▶ **Your goal**
Report each line from the records where the string "made" turns up.

▶ **Input for this task**
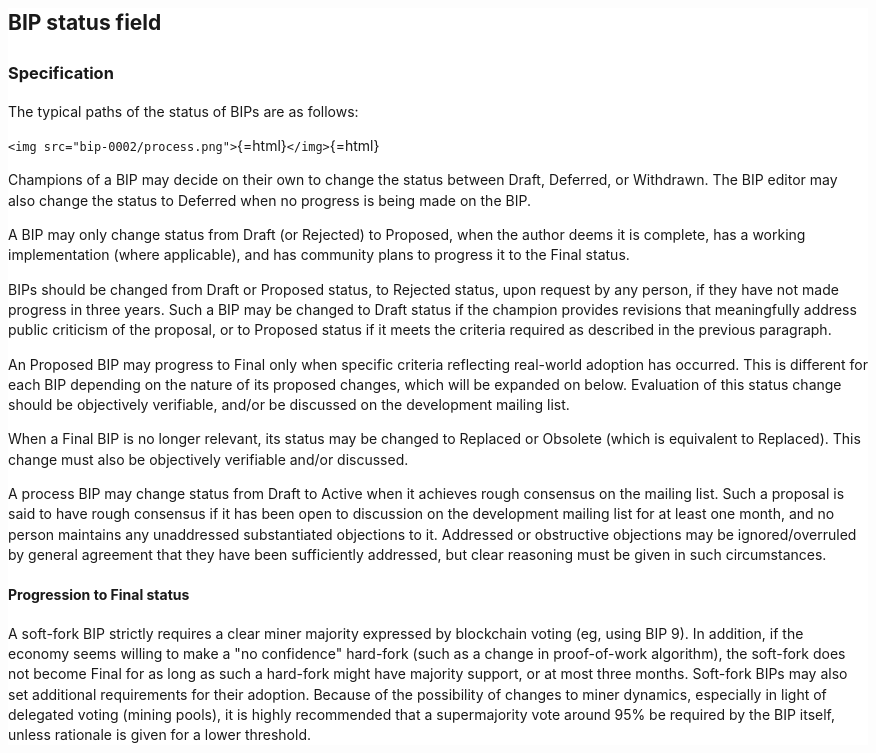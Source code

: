 ## BIP status field

### Specification

The typical paths of the status of BIPs are as follows:

`<img src="bip-0002/process.png">`{=html}`</img>`{=html}

Champions of a BIP may decide on their own to change the status between
Draft, Deferred, or Withdrawn. The BIP editor may also change the status
to Deferred when no progress is being made on the BIP.

A BIP may only change status from Draft (or Rejected) to Proposed, when
the author deems it is complete, has a working implementation (where
applicable), and has community plans to progress it to the Final status.

BIPs should be changed from Draft or Proposed status, to Rejected
status, upon request by any person, if they have not made progress in
three years. Such a BIP may be changed to Draft status if the champion
provides revisions that meaningfully address public criticism of the
proposal, or to Proposed status if it meets the criteria required as
described in the previous paragraph.

An Proposed BIP may progress to Final only when specific criteria
reflecting real-world adoption has occurred. This is different for each
BIP depending on the nature of its proposed changes, which will be
expanded on below. Evaluation of this status change should be
objectively verifiable, and/or be discussed on the development mailing
list.

When a Final BIP is no longer relevant, its status may be changed to
Replaced or Obsolete (which is equivalent to Replaced). This change must
also be objectively verifiable and/or discussed.

A process BIP may change status from Draft to Active when it achieves
rough consensus on the mailing list. Such a proposal is said to have
rough consensus if it has been open to discussion on the development
mailing list for at least one month, and no person maintains any
unaddressed substantiated objections to it. Addressed or obstructive
objections may be ignored/overruled by general agreement that they have
been sufficiently addressed, but clear reasoning must be given in such
circumstances.

#### Progression to Final status

A soft-fork BIP strictly requires a clear miner majority expressed by
blockchain voting (eg, using BIP 9). In addition, if the economy seems
willing to make a \"no confidence\" hard-fork (such as a change in
proof-of-work algorithm), the soft-fork does not become Final for as
long as such a hard-fork might have majority support, or at most three
months. Soft-fork BIPs may also set additional requirements for their
adoption. Because of the possibility of changes to miner dynamics,
especially in light of delegated voting (mining pools), it is highly
recommended that a supermajority vote around 95% be required by the BIP
itself, unless rationale is given for a lower threshold.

▶ **Written answer**
to Deferred when no progress is being made on the BIP.
status, upon request by any person, if they have not made progress in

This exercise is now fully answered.